(Dataset items)
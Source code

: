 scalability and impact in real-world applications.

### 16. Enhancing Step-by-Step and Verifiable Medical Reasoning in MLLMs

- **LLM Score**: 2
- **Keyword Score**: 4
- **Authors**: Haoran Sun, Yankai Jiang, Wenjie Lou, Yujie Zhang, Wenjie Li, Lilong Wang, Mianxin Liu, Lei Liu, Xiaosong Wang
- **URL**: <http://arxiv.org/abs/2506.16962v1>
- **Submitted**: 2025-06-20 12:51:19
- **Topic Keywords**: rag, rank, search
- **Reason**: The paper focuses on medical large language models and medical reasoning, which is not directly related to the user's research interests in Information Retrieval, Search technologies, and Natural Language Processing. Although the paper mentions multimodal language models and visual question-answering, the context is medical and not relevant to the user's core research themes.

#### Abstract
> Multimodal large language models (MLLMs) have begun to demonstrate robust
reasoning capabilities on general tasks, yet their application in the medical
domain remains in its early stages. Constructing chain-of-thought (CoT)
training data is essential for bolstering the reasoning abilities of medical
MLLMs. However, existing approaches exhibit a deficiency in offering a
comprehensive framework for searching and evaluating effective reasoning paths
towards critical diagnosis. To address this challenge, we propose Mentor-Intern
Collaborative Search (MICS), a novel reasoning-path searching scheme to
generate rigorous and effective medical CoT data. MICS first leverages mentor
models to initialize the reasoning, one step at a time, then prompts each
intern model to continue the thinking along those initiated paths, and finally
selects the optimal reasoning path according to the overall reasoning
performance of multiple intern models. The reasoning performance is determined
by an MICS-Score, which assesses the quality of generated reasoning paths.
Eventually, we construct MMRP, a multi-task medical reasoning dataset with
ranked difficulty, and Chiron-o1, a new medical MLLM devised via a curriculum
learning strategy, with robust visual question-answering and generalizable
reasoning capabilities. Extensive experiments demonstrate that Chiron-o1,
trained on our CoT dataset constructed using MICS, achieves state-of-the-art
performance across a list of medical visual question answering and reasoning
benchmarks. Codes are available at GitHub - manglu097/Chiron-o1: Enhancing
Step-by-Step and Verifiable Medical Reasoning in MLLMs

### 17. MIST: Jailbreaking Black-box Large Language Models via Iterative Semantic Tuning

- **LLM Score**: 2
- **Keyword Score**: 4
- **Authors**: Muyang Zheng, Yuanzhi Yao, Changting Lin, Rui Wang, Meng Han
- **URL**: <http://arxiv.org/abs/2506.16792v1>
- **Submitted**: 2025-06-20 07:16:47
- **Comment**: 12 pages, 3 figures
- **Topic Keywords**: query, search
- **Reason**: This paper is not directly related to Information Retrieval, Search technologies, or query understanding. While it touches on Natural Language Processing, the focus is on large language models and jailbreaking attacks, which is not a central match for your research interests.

Problem requirements:
Above are some records; copy exactly the lines from the one with "- **Submitted**: 2025-06-20 07:16:47" through the one with "- **Topic Keywords**: query, search", both included, and no others.

Answer:
- **Submitted**: 2025-06-20 07:16:47
- **Comment**: 12 pages, 3 figures
- **Topic Keywords**: query, search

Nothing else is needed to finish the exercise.